Been thinking a lot about in-game controls this week as I work on a new title, and trying out a bunch of other games in the process.
It’s funny that, whilst the touchscreen is viewed as a superior interface to a mobile device (and is in most respects), as an interface to games it can be very limiting – unless you’re prepared to think outside the box a bit.
There are some games where you just want buttons to press. Platform games are a good example. You pretty much need left/right/jump as an absolute minimum and (on ‘old school’ platformers particularly) these need to be pretty accurate. The lazy approach is to treat the mobile device like a gamepad and just overlay a D-Pad type control over the touchscreen – hey, it’s not THAT different right? Wrong!

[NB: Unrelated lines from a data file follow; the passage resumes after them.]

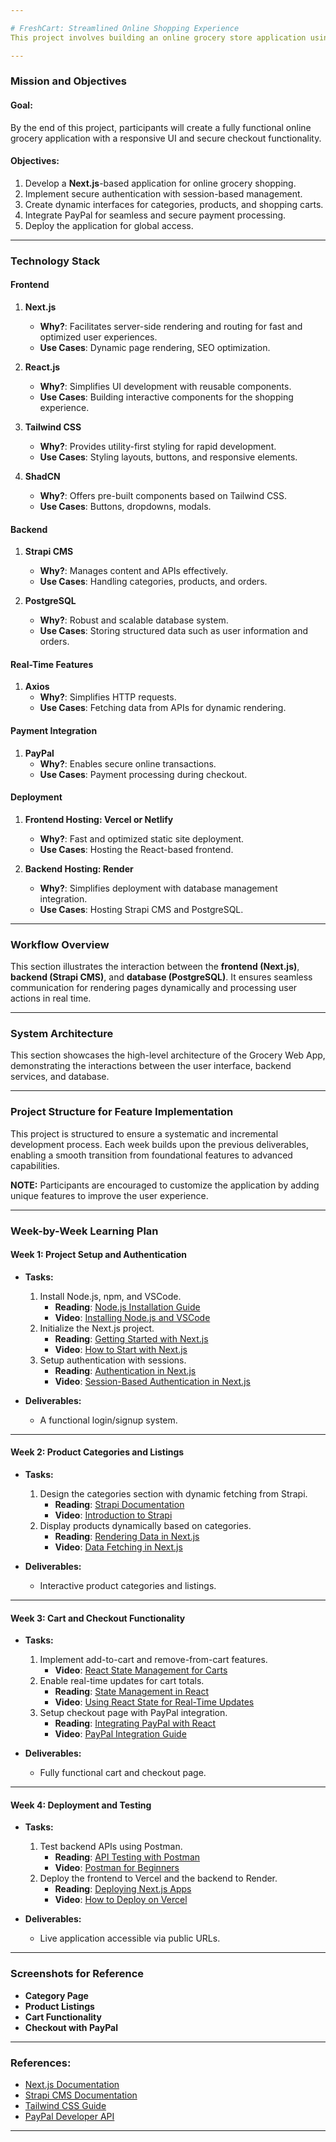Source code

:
 ```yaml
---

# FreshCart: Streamlined Online Shopping Experience
This project involves building an online grocery store application using **Next.js** and **React**. The app includes features such as user authentication, dynamic product displays, an interactive cart, and secure checkout. This project provides a comprehensive understanding of modern web development while enabling participants to create a responsive and user-friendly e-commerce application.

---
```


### **Mission and Objectives**

#### **Goal:**
By the end of this project, participants will create a fully functional online grocery application with a responsive UI and secure checkout functionality.

#### **Objectives:**

1. Develop a **Next.js**-based application for online grocery shopping.
2. Implement secure authentication with session-based management.
3. Create dynamic interfaces for categories, products, and shopping carts.
4. Integrate PayPal for seamless and secure payment processing.
5. Deploy the application for global access.

---

### **Technology Stack**

#### **Frontend**

1. **Next.js**
   - **Why?**: Facilitates server-side rendering and routing for fast and optimized user experiences.
   - **Use Cases**: Dynamic page rendering, SEO optimization.

2. **React.js**
   - **Why?**: Simplifies UI development with reusable components.
   - **Use Cases**: Building interactive components for the shopping experience.

3. **Tailwind CSS**
   - **Why?**: Provides utility-first styling for rapid development.
   - **Use Cases**: Styling layouts, buttons, and responsive elements.

4. **ShadCN**
   - **Why?**: Offers pre-built components based on Tailwind CSS.
   - **Use Cases**: Buttons, dropdowns, modals.

#### **Backend**

1. **Strapi CMS**
   - **Why?**: Manages content and APIs effectively.
   - **Use Cases**: Handling categories, products, and orders.

2. **PostgreSQL**
   - **Why?**: Robust and scalable database system.
   - **Use Cases**: Storing structured data such as user information and orders.

#### **Real-Time Features**

1. **Axios**
   - **Why?**: Simplifies HTTP requests.
   - **Use Cases**: Fetching data from APIs for dynamic rendering.

#### **Payment Integration**

1. **PayPal**
   - **Why?**: Enables secure online transactions.
   - **Use Cases**: Payment processing during checkout.

#### **Deployment**

1. **Frontend Hosting: Vercel or Netlify**
   - **Why?**: Fast and optimized static site deployment.
   - **Use Cases**: Hosting the React-based frontend.

2. **Backend Hosting: Render**
   - **Why?**: Simplifies deployment with database management integration.
   - **Use Cases**: Hosting Strapi CMS and PostgreSQL.

---

### **Workflow Overview**

This section illustrates the interaction between the **frontend (Next.js)**, **backend (Strapi CMS)**, and **database (PostgreSQL)**. It ensures seamless communication for rendering pages dynamically and processing user actions in real time.

---

### **System Architecture**

This section showcases the high-level architecture of the Grocery Web App, demonstrating the interactions between the user interface, backend services, and database.

---

### **Project Structure for Feature Implementation**

This project is structured to ensure a systematic and incremental development process. Each week builds upon the previous deliverables, enabling a smooth transition from foundational features to advanced capabilities.

**NOTE:** Participants are encouraged to customize the application by adding unique features to improve the user experience.

---

### **Week-by-Week Learning Plan**

#### **Week 1: Project Setup and Authentication**
- **Tasks:**
  1. Install Node.js, npm, and VSCode.
     - **Reading**: [Node.js Installation Guide](https://nodejs.org/en/download/)
     - **Video**: [Installing Node.js and VSCode](https://www.youtube.com/watch?v=TlB_eWDSMt4)
  2. Initialize the Next.js project.
     - **Reading**: [Getting Started with Next.js](https://nextjs.org/docs/getting-started)
     - **Video**: [How to Start with Next.js](https://www.youtube.com/watch?v=Tn6-PIqc4UM)
  3. Setup authentication with sessions.
     - **Reading**: [Authentication in Next.js](https://next-auth.js.org/getting-started/introduction)
     - **Video**: [Session-Based Authentication in Next.js](https://www.youtube.com/watch?v=lAW3xL2w8vs)

- **Deliverables:**
  - A functional login/signup system.

---

#### **Week 2: Product Categories and Listings**
- **Tasks:**
  1. Design the categories section with dynamic fetching from Strapi.
     - **Reading**: [Strapi Documentation](https://docs.strapi.io)
     - **Video**: [Introduction to Strapi](https://www.youtube.com/watch?v=6FnwAbd2SDY)
  2. Display products dynamically based on categories.
     - **Reading**: [Rendering Data in Next.js](https://nextjs.org/docs/basic-features/data-fetching)
     - **Video**: [Data Fetching in Next.js](https://www.youtube.com/watch?v=f1x9lgX9rOY)

- **Deliverables:**
  - Interactive product categories and listings.

---

#### **Week 3: Cart and Checkout Functionality**
- **Tasks:**
  1. Implement add-to-cart and remove-from-cart features.
     - **Video**: [React State Management for Carts](https://www.youtube.com/watch?v=deMYYZn9jBg)
  2. Enable real-time updates for cart totals.
     - **Reading**: [State Management in React](https://react-redux.js.org)
     - **Video**: [Using React State for Real-Time Updates](https://www.youtube.com/watch?v=35lXWvCuM8o)
  3. Setup checkout page with PayPal integration.
     - **Reading**: [Integrating PayPal with React](https://developer.paypal.com/docs/api/overview/)
     - **Video**: [PayPal Integration Guide](https://www.youtube.com/watch?v=zIcxLWCRDAw)

- **Deliverables:**
  - Fully functional cart and checkout page.

---

#### **Week 4: Deployment and Testing**
- **Tasks:**
  1. Test backend APIs using Postman.
     - **Reading**: [API Testing with Postman](https://www.postman.com/)
     - **Video**: [Postman for Beginners](https://www.youtube.com/watch?v=VywxIQ2ZXw4)
  2. Deploy the frontend to Vercel and the backend to Render.
     - **Reading**: [Deploying Next.js Apps](https://vercel.com/docs)
     - **Video**: [How to Deploy on Vercel](https://www.youtube.com/watch?v=Cz3wIuvmHeM)

- **Deliverables:**
  - Live application accessible via public URLs.

---

### **Screenshots for Reference**
- **Category Page**
- **Product Listings**
- **Cart Functionality**
- **Checkout with PayPal**

---

### **References:**
- [Next.js Documentation](https://nextjs.org/docs)
- [Strapi CMS Documentation](https://docs.strapi.io)
- [Tailwind CSS Guide](https://tailwindcss.com/docs)
- [PayPal Developer API](https://developer.paypal.com)

---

This approach just doesn’t work in my opinion. You need the tactile feel of real buttons under your thumbs/fingers to know where the controls are. You also need to be able to position your thumbs/fingers over the relevant control ‘at the ready’ without activating it, something that is impossible on a touchscreen.
The more buttons added to the pseudo-gamepad style interface the worse the problem becomes. Super Crate Box is a good example. Great game, but one that cries out for proper gamepad/keyboard control and is all but unplayable in it’s pseudo-touchscreen-gamepad iPad incarnation. So often I found myself failing, not because I made a wrong decision or didn’t react quickly enough, but because I’d hit the wrong virtual ‘button’ – the cardinal sin of any game UI.
There are other solutions though, I’m quite a fan of the ‘swipe’ as a touchscreen control method (see Floppy Frog) as it allows you to define a bunch of parameters with one single gesture (e.g. direction of jump, velocity), but swipe has it’s issues as well – not least the lag between touch and release.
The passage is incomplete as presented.